## Task item
Write out every entry precisely as given, leaving the pictures out.

[Collected data]

=====

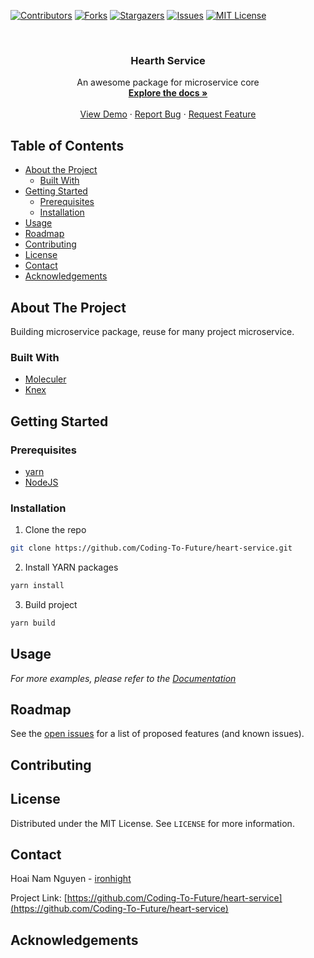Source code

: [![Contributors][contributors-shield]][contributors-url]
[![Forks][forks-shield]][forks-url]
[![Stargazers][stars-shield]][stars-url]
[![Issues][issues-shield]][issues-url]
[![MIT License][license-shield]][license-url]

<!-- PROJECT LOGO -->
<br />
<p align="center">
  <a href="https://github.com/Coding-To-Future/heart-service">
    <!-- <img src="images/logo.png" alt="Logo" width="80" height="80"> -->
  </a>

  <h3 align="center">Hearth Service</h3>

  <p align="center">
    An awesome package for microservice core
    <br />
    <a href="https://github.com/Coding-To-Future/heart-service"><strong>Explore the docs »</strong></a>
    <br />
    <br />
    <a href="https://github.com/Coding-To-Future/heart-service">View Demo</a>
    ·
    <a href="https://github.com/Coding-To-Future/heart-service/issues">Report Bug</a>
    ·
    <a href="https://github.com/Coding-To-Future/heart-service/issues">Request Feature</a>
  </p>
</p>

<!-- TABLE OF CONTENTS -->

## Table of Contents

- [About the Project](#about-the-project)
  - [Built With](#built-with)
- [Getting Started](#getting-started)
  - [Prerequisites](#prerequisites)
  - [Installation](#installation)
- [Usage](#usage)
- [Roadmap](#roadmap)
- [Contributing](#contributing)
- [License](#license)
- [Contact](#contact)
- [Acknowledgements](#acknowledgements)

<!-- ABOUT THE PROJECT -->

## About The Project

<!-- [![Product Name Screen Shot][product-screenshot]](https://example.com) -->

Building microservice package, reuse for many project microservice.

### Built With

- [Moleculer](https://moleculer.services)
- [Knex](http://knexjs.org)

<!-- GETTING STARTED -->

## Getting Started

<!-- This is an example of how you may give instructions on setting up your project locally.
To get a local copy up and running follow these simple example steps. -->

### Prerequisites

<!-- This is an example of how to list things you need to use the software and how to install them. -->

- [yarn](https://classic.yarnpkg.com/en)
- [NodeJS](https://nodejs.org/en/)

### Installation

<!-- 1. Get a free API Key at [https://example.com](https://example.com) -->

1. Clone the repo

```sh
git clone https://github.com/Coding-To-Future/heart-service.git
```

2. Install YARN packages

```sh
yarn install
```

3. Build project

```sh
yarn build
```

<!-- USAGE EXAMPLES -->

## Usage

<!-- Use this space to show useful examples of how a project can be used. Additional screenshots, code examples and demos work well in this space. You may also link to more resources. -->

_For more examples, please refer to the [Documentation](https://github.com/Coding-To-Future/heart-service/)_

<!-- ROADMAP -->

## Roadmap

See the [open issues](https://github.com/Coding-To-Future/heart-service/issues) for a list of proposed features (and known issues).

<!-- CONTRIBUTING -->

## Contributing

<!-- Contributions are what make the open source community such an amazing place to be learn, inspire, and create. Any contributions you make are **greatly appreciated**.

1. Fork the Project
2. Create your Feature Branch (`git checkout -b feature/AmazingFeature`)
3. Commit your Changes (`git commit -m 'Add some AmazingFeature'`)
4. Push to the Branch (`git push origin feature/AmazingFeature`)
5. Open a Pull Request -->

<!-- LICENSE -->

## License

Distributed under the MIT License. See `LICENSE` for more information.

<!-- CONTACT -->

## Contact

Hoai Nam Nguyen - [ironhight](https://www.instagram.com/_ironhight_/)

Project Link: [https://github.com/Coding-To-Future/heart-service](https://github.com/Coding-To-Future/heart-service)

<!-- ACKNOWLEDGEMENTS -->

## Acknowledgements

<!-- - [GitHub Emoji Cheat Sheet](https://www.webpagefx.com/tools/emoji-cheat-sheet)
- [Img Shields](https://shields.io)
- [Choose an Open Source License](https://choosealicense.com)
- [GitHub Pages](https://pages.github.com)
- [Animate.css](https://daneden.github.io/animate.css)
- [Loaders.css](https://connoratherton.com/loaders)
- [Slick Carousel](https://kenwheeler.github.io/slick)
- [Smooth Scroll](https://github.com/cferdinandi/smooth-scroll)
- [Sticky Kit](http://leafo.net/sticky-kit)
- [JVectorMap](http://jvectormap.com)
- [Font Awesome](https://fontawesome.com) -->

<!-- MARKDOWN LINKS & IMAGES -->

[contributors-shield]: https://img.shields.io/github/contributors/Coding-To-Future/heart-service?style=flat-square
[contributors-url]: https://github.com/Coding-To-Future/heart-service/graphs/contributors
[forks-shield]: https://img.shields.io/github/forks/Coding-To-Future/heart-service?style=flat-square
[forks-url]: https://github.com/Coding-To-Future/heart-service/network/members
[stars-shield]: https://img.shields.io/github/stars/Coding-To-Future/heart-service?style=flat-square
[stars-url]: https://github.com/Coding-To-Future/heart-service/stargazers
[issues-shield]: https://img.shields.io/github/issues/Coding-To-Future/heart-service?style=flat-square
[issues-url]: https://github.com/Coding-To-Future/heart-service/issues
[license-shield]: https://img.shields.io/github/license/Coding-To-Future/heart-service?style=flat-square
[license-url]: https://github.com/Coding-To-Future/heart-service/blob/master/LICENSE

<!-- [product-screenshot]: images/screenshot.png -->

=====

## Exercise solution
Source code

: [![Contributors][contributors-shield]][contributors-url]
[![Forks][forks-shield]][forks-url]
[![Stargazers][stars-shield]][stars-url]
[![Issues][issues-shield]][issues-url]
[![MIT License][license-shield]][license-url]

<!-- PROJECT LOGO -->
<br />
<p align="center">
  <a href="https://github.com/Coding-To-Future/heart-service">
    <!-- <img src="images/logo.png" alt="Logo" width="80" height="80"> -->
  </a>

  <h3 align="center">Hearth Service</h3>

  <p align="center">
    An awesome package for microservice core
    <br />
    <a href="https://github.com/Coding-To-Future/heart-service"><strong>Explore the docs »</strong></a>
    <br />
    <br />
    <a href="https://github.com/Coding-To-Future/heart-service">View Demo</a>
    ·
    <a href="https://github.com/Coding-To-Future/heart-service/issues">Report Bug</a>
    ·
    <a href="https://github.com/Coding-To-Future/heart-service/issues">Request Feature</a>
  </p>
</p>

<!-- TABLE OF CONTENTS -->

## Table of Contents

- [About the Project](#about-the-project)
  - [Built With](#built-with)
- [Getting Started](#getting-started)
  - [Prerequisites](#prerequisites)
  - [Installation](#installation)
- [Usage](#usage)
- [Roadmap](#roadmap)
- [Contributing](#contributing)
- [License](#license)
- [Contact](#contact)
- [Acknowledgements](#acknowledgements)

<!-- ABOUT THE PROJECT -->

## About The Project

<!-- [![Product Name Screen Shot][product-screenshot]](https://example.com) -->

Building microservice package, reuse for many project microservice.

### Built With

- [Moleculer](https://moleculer.services)
- [Knex](http://knexjs.org)

<!-- GETTING STARTED -->

## Getting Started

<!-- This is an example of how you may give instructions on setting up your project locally.
To get a local copy up and running follow these simple example steps. -->

### Prerequisites

<!-- This is an example of how to list things you need to use the software and how to install them. -->

- [yarn](https://classic.yarnpkg.com/en)
- [NodeJS](https://nodejs.org/en/)

### Installation

<!-- 1. Get a free API Key at [https://example.com](https://example.com) -->

1. Clone the repo

```sh
git clone https://github.com/Coding-To-Future/heart-service.git
```

2. Install YARN packages

```sh
yarn install
```

3. Build project

```sh
yarn build
```

<!-- USAGE EXAMPLES -->

## Usage

<!-- Use this space to show useful examples of how a project can be used. Additional screenshots, code examples and demos work well in this space. You may also link to more resources. -->

_For more examples, please refer to the [Documentation](https://github.com/Coding-To-Future/heart-service/)_

<!-- ROADMAP -->

## Roadmap

See the [open issues](https://github.com/Coding-To-Future/heart-service/issues) for a list of proposed features (and known issues).

<!-- CONTRIBUTING -->

## Contributing

<!-- Contributions are what make the open source community such an amazing place to be learn, inspire, and create. Any contributions you make are **greatly appreciated**.

1. Fork the Project
2. Create your Feature Branch (`git checkout -b feature/AmazingFeature`)
3. Commit your Changes (`git commit -m 'Add some AmazingFeature'`)
4. Push to the Branch (`git push origin feature/AmazingFeature`)
5. Open a Pull Request -->

<!-- LICENSE -->

## License

Distributed under the MIT License. See `LICENSE` for more information.

<!-- CONTACT -->

## Contact

Hoai Nam Nguyen - [ironhight](https://www.instagram.com/_ironhight_/)

Project Link: [https://github.com/Coding-To-Future/heart-service](https://github.com/Coding-To-Future/heart-service)

<!-- ACKNOWLEDGEMENTS -->

## Acknowledgements

<!-- - [GitHub Emoji Cheat Sheet](https://www.webpagefx.com/tools/emoji-cheat-sheet)
- [Img Shields](https://shields.io)
- [Choose an Open Source License](https://choosealicense.com)
- [GitHub Pages](https://pages.github.com)
- [Animate.css](https://daneden.github.io/animate.css)
- [Loaders.css](https://connoratherton.com/loaders)
- [Slick Carousel](https://kenwheeler.github.io/slick)
- [Smooth Scroll](https://github.com/cferdinandi/smooth-scroll)
- [Sticky Kit](http://leafo.net/sticky-kit)
- [JVectorMap](http://jvectormap.com)
- [Font Awesome](https://fontawesome.com) -->

<!-- MARKDOWN LINKS & IMAGES -->

[contributors-shield]: https://img.shields.io/github/contributors/Coding-To-Future/heart-service?style=flat-square
[contributors-url]: https://github.com/Coding-To-Future/heart-service/graphs/contributors
[forks-shield]: https://img.shields.io/github/forks/Coding-To-Future/heart-service?style=flat-square
[forks-url]: https://github.com/Coding-To-Future/heart-service/network/members
[stars-shield]: https://img.shields.io/github/stars/Coding-To-Future/heart-service?style=flat-square
[stars-url]: https://github.com/Coding-To-Future/heart-service/stargazers
[issues-shield]: https://img.shields.io/github/issues/Coding-To-Future/heart-service?style=flat-square
[issues-url]: https://github.com/Coding-To-Future/heart-service/issues
[license-shield]: https://img.shields.io/github/license/Coding-To-Future/heart-service?style=flat-square
[license-url]: https://github.com/Coding-To-Future/heart-service/blob/master/LICENSE

<!-- [product-screenshot]: images/screenshot.png -->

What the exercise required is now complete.